He thought of what he had heard of London, and of Paris, and of other cities of the old world; and following an impulse acquired through his lonely wanderings, began talking to himself.

“We are no finer nor cleaner than these,” he said, “and we sprang from the big clean new land through which I have been walking all these months. Will mankind always go on with that old aching, queerly expressed hunger in its blood, and with that look in its eyes? Will it never shrive itself and understand itself, and turn fiercely and energetically toward the building of a bigger and cleaner race of men?”

“It won’t unless you help,” came the answer from some hidden part of him.

Sam fell to thinking of the men who write, and of those who teach, and he wondered why they did not, all of them, talk more thoughtfully of vice, and why they so often spent their talents and their energies in futile attacks upon some phase of life, and ended their efforts toward human betterment by joining or promoting a temperance league, or stopping the playing of baseball on Sunday.

As a matter of fact were not many writers and reformers unconsciously in league with the procurer, in that they treated vice and profligacy as something, at bottom, charming? He himself had seen none of this vague charm.

“For me,” he reflected, “there have been no François Villons or Sapphos in the tenderloins of American cities. There have been instead only heart-breaking disease and ill health and poverty, and hard brutal faces and torn, greasy finery.”

He thought of men like Zola who saw this side of life clearly and how he, as a young fellow in the city, had read the man at Janet Eberly’s suggestion and had been helped by him—helped and frightened and made to see. And then there rose before him the leering face of a keeper of a second-hand book store in Cleveland who some weeks before had pushed across the counter to him a paper-covered copy of “Nana’s Brother,” saying with a smirk, “That’s some sporty stuff.” And he wondered what he should have thought had he bought the book to feed the imagination the bookseller’s comment was intended to arouse.
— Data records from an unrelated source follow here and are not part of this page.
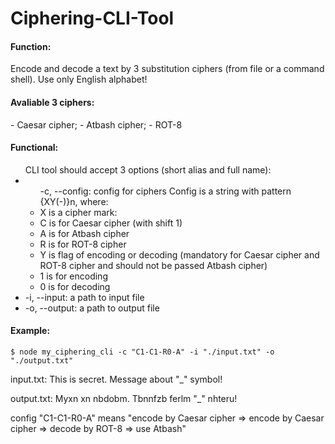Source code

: # Ciphering-CLI-Tool
<h4>Function:</h4>
 <p>Encode and decode a text by 3 substitution ciphers (from file or a command shell). Use only English alphabet!</p>

<h4>Avaliable 3 ciphers:</h4>
  - Caesar cipher;
  - Atbash cipher;
  - ROT-8

<h4>Functional:</h4>
 <ul>CLI tool should accept 3 options (short alias and full name):
 <li><ul>-c, --config: config for ciphers Config is a string with pattern {XY(-)}n, where:</li>
  <li>X is a cipher mark:</li>
      <li>C is for Caesar cipher (with shift 1)</li>
      <li>A is for Atbash cipher</li>
      <li>R is for ROT-8 cipher</li>
      <li>Y is flag of encoding or decoding (mandatory for Caesar cipher and ROT-8 cipher and should not be passed Atbash cipher)</li>
        <li>1 is for encoding</li>
        <li>0 is for decoding</li></ul>
    <li>-i, --input: a path to input file</li>
    <li>-o, --output: a path to output file</li>
  </ul>

<h4>Example:</h4>
  <code>$ node my_ciphering_cli -c "C1-C1-R0-A" -i "./input.txt" -o "./output.txt"</code>
  <p>input.txt: This is secret. Message about "_" symbol!</p>
  <p>output.txt: Myxn xn nbdobm. Tbnnfzb ferlm "_" nhteru!</p>
  <p>config "C1-C1-R0-A" means "encode by Caesar cipher => encode by Caesar cipher => decode by ROT-8 => use Atbash"</p>
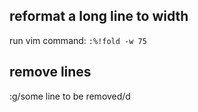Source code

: ## reformat a long line to width
run vim command: `:%!fold -w 75`

## remove lines
:g/some line to be removed/d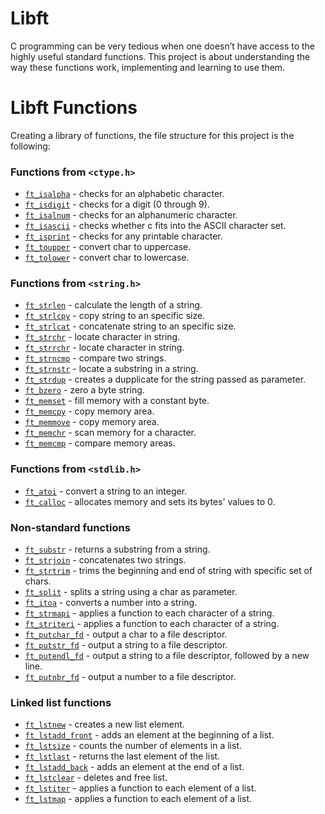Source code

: # Libft
C programming can be very tedious when one doesn’t have access to the highly useful standard functions. This project is about understanding the way these functions work, implementing and learning to use them.

# Libft Functions
Creating a library of functions, the file structure for this project is the following:

### Functions from `<ctype.h>`

- [`ft_isalpha`](ft_isalpha.c)	- checks  for  an  alphabetic  character.
- [`ft_isdigit`](ft_isdigit.c)	- checks for a digit (0 through 9).
- [`ft_isalnum`](ft_isalnum.c)	- checks for an alphanumeric character.
- [`ft_isascii`](ft_isascii.c)	- checks whether c fits into the ASCII character set.
- [`ft_isprint`](ft_isprint.c)	- checks for any printable character.
- [`ft_toupper`](ft_toupper.c)	- convert char to uppercase.
- [`ft_tolower`](ft_tolower.c)	- convert char to lowercase.

### Functions from `<string.h>`


- [`ft_strlen`](ft_strlen.c)			- calculate the length of a string.
- [`ft_strlcpy`](ft_strlcpy.c)			- copy string to an specific size.
- [`ft_strlcat`](ft_strlcat.c)			- concatenate string to an specific size.
- [`ft_strchr`](ft_strchr.c)			- locate character in string.
- [`ft_strrchr`](ft_strrchr.c)			- locate character in string.
- [`ft_strncmp`](ft_strncmp.c)			- compare two strings.
- [`ft_strnstr`](ft_strnstr.c)			- locate a substring in a string.
- [`ft_strdup`](ft_strdup.c)			- creates a dupplicate for the string passed as parameter.
- [`ft_bzero`](ft_bzero.c)				- zero a byte string.
- [`ft_memset`](ft_memset.c)			- fill memory with a constant byte.
- [`ft_memcpy`](ft_memcpy.c)			- copy memory area.
- [`ft_memmove`](ft_memmove.c)			- copy memory area.
- [`ft_memchr`](ft_memchr.c)			- scan memory for a character.
- [`ft_memcmp`](ft_memcmp.c)			- compare memory areas.


### Functions from `<stdlib.h>`
- [`ft_atoi`](ft_atoi.c)				- convert a string to an integer.
- [`ft_calloc`](ft_calloc.c)			- allocates memory and sets its bytes' values to 0.

### Non-standard functions
- [`ft_substr`](ft_substr.c)			- returns a substring from a string.
- [`ft_strjoin`](ft_strjoin.c)			- concatenates two strings.
- [`ft_strtrim`](ft_strtrim.c)			- trims the beginning and end of string with specific set of chars.
- [`ft_split`](ft_split.c)				- splits a string using a char as parameter.
- [`ft_itoa`](ft_itoa.c)				- converts a number into a string.
- [`ft_strmapi`](ft_strmapi.c)			- applies a function to each character of a string.
- [`ft_striteri`](ft_striteri.c)		- applies a function to each character of a string.
- [`ft_putchar_fd`](ft_putchar_fd.c)	- output a char to a file descriptor.
- [`ft_putstr_fd`](ft_putstr_fd.c)		- output a string to a file descriptor.
- [`ft_putendl_fd`](ft_putendl_fd.c)	- output a string to a file descriptor, followed by a new line.
- [`ft_putnbr_fd`](ft_putnbr_fd.c)		- output a number to a file descriptor.

### Linked list functions

- [`ft_lstnew`](ft_lstnew.c)	- creates a new list element.
- [`ft_lstadd_front`](ft_lstadd_front.c)	- adds an element at the beginning of a list.
- [`ft_lstsize`](ft_lstsize.c)	- counts the number of elements in a list.
- [`ft_lstlast`](ft_lstlast.c)	- returns the last element of the list.
- [`ft_lstadd_back`](ft_lstadd_back.c)	- adds an element at the end of a list.
- [`ft_lstclear`](ft_lstclear.c)	- deletes and free list.
- [`ft_lstiter`](ft_lstiter.c)	- applies a function to each element of a list.
- [`ft_lstmap`](ft_lstmap.c)	- applies a function to each element of a list.


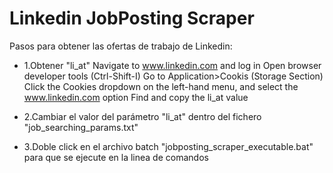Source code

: # Linkedin JobPosting Scraper

Pasos para obtener las ofertas de trabajo de Linkedin:

- 1.Obtener "li_at"
Navigate to www.linkedin.com and log in
Open browser developer tools (Ctrl-Shift-I)
Go to Application>Cookis (Storage Section)
Click the Cookies dropdown on the left-hand menu, and select the www.linkedin.com option
Find and copy the li_at value

- 2.Cambiar el valor del parámetro "li_at" dentro del fichero "job_searching_params.txt"


- 3.Doble click en el archivo batch "jobposting_scraper_executable.bat" para que se ejecute en la linea de comandos
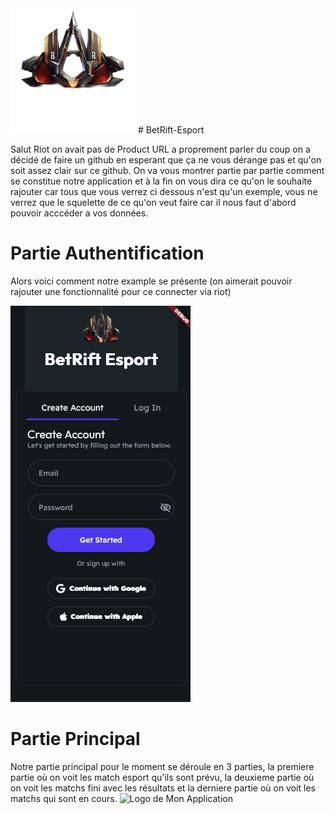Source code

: <img src="Screenshot/logo.png" alt="Logo de Mon Application" width="200" height="200" />
# BetRift-Esport 

Salut Riot on avait pas  de Product URL a proprement parler du coup on a décidé de faire un github en esperant que ça ne vous dérange pas et qu'on soit assez clair sur ce github.
On va vous montrer partie par partie comment se constitue notre application et à la fin on vous dira ce qu'on le souhaite rajouter car tous que vous verrez ci dessous n'est qu'un exemple, vous ne verrez que le squelette de ce qu'on veut faire car il nous faut d'abord pouvoir acccéder a vos données. 

# Partie Authentification

Alors voici comment notre example se présente (on aimerait pouvoir rajouter une fonctionnalité pour ce connecter via riot)

![Logo de Mon Application](Screenshot/authentification.png)

# Partie Principal

Notre partie principal pour le moment se déroule en 3 parties, la premiere partie où on voit les match esport qu'ils sont prévu, la deuxieme partie où on voit les matchs fini avec les résultats et la derniere partie où on voit les matchs qui sont en cours.
![Logo de Mon Application](Screenshot/matchs.png)

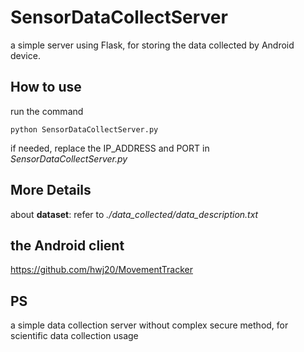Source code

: # SensorDataCollectServer

a simple server using Flask, for storing the data collected by Android device.

## How to use
run the command

``
python SensorDataCollectServer.py
``

if needed, replace the IP_ADDRESS and PORT in _SensorDataCollectServer.py_

## More Details
about **dataset**: refer to _./data_collected/data_description.txt_

## the Android client
https://github.com/hwj20/MovementTracker

## PS
a simple data collection server without complex secure method, for scientific data collection usage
In the small towns through which Sam walked and in the small town in which he grew to manhood vice was openly crude and masculine. It went to sleep sprawling across a dirty beer-soaked table in Art Sherman’s saloon in Piety Hollow, and the newsboy passed it without comment, regretting that it slept and that it had no money with which to buy papers.

“Dissipation and vice get into the life of youth,” he thought, coming to a street corner where young men played pool and smoked cigarettes in a dingy poolroom, and turned back toward the heart of the city. “It gets into all modern life. The farmer boy coming up to the city to work hears lewd stories in the smoking car of the train, and the travelling men from the cities tell tales of the city streets to the group about the stove in village stores.”
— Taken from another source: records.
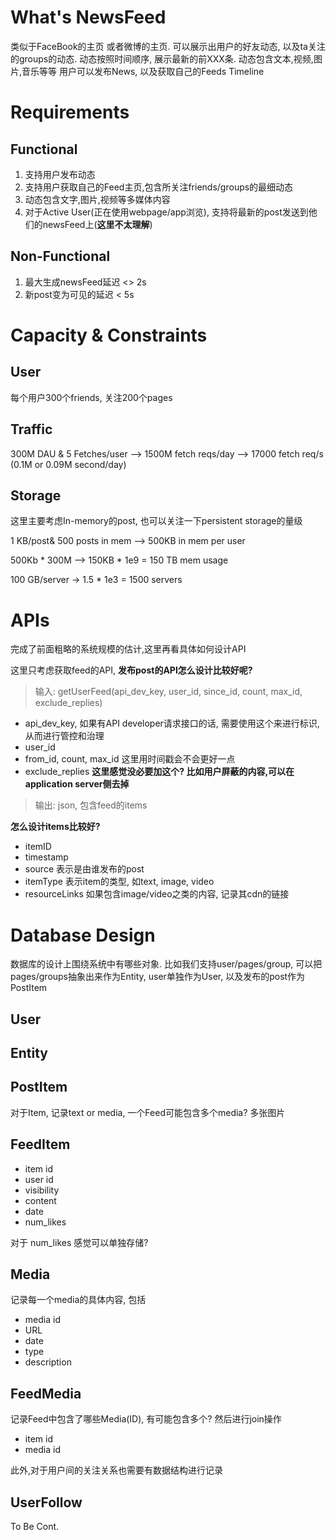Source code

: # What's NewsFeed
类似于FaceBook的主页 或者微博的主页.
可以展示出用户的好友动态, 以及ta关注的groups的动态.
动态按照时间顺序, 展示最新的前XXX条. 动态包含文本,视频,图片,音乐等等
用户可以发布News, 以及获取自己的Feeds Timeline

# Requirements
## Functional
1. 支持用户发布动态
2. 支持用户获取自己的Feed主页,包含所关注friends/groups的最细动态
3. 动态包含文字,图片,视频等多媒体内容
4. 对于Active User(正在使用webpage/app浏览), 支持将最新的post发送到他们的newsFeed上(**这里不太理解**)


## Non-Functional
1. 最大生成newsFeed延迟 <> 2s
2. 新post变为可见的延迟 < 5s

# Capacity & Constraints
## User
每个用户300个friends, 关注200个pages
## Traffic
300M DAU & 5 Fetches/user --> 1500M fetch reqs/day --> 17000 fetch req/s (0.1M or 0.09M second/day)
## Storage
这里主要考虑In-memory的post, 也可以关注一下persistent storage的量级

1 KB/post& 500 posts in mem --> 500KB in mem per user

500Kb * 300M --> 150KB * 1e9 = 150 TB mem usage

100 GB/server -> 1.5 * 1e3 = 1500 servers

# APIs
完成了前面粗略的系统规模的估计,这里再看具体如何设计API

这里只考虑获取feed的API, **发布post的API怎么设计比较好呢?**

> 输入: getUserFeed(api_dev_key, user_id, since_id, count, max_id, exclude_replies)
- api_dev_key, 如果有API developer请求接口的话, 需要使用这个来进行标识, 从而进行管控和治理
- user_id
- from_id, count, max_id 这里用时间戳会不会更好一点
- exclude_replies **这里感觉没必要加这个? 比如用户屏蔽的内容,可以在application server侧去掉**

> 输出: json, 包含feed的items 

**怎么设计items比较好?**
- itemID
- timestamp
- source 表示是由谁发布的post
- itemType 表示item的类型, 如text, image, video
- resourceLinks 如果包含image/video之类的内容, 记录其cdn的链接
  

# Database Design
数据库的设计上围绕系统中有哪些对象. 比如我们支持user/pages/group, 可以把pages/groups抽象出来作为Entity, user单独作为User, 以及发布的post作为PostItem
## User
## Entity
## PostItem
对于Item, 记录text or media, 一个Feed可能包含多个media? 多张图片
## FeedItem
- item id
- user id
- visibility
- content
- date
- num_likes

对于 num_likes 感觉可以单独存储?

## Media
记录每一个media的具体内容, 包括 
- media id 
- URL
- date
- type
- description


## FeedMedia 
记录Feed中包含了哪些Media(ID), 有可能包含多个? 然后进行join操作
- item id
- media id

此外,对于用户间的关注关系也需要有数据结构进行记录
## UserFollow


To Be Cont.
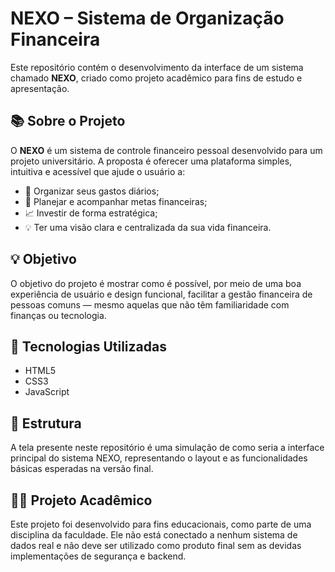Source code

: # NEXO – Sistema de Organização Financeira

Este repositório contém o desenvolvimento da interface de um sistema chamado **NEXO**, criado como projeto acadêmico para fins de estudo e apresentação.

## 📚 Sobre o Projeto

O **NEXO** é um sistema de controle financeiro pessoal desenvolvido para um projeto universitário. A proposta é oferecer uma plataforma simples, intuitiva e acessível que ajude o usuário a:

- 📌 Organizar seus gastos diários;
- 🎯 Planejar e acompanhar metas financeiras;
- 📈 Investir de forma estratégica;
- 💡 Ter uma visão clara e centralizada da sua vida financeira.

## 💡 Objetivo

O objetivo do projeto é mostrar como é possível, por meio de uma boa experiência de usuário e design funcional, facilitar a gestão financeira de pessoas comuns — mesmo aquelas que não têm familiaridade com finanças ou tecnologia.

## 🧩 Tecnologias Utilizadas

- HTML5  
- CSS3  
- JavaScript  


## 📁 Estrutura

A tela presente neste repositório é uma simulação de como seria a interface principal do sistema NEXO, representando o layout e as funcionalidades básicas esperadas na versão final.

## 👨‍🎓 Projeto Acadêmico

Este projeto foi desenvolvido para fins educacionais, como parte de uma disciplina da faculdade. Ele não está conectado a nenhum sistema de dados real e não deve ser utilizado como produto final sem as devidas implementações de segurança e backend.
Sam did not quarrel with the fact that youth touched vice. Such things were a part of the world that men and women had made for their sons and daughters to live in, and that night as he wandered in the streets of Rochester he thought that he would like all youth to know, if they could but know, truth. His heart was bitter at the thought of men throwing the glamour of romance over the sordid, ugly things he had been seeing in that city and in every city he had known.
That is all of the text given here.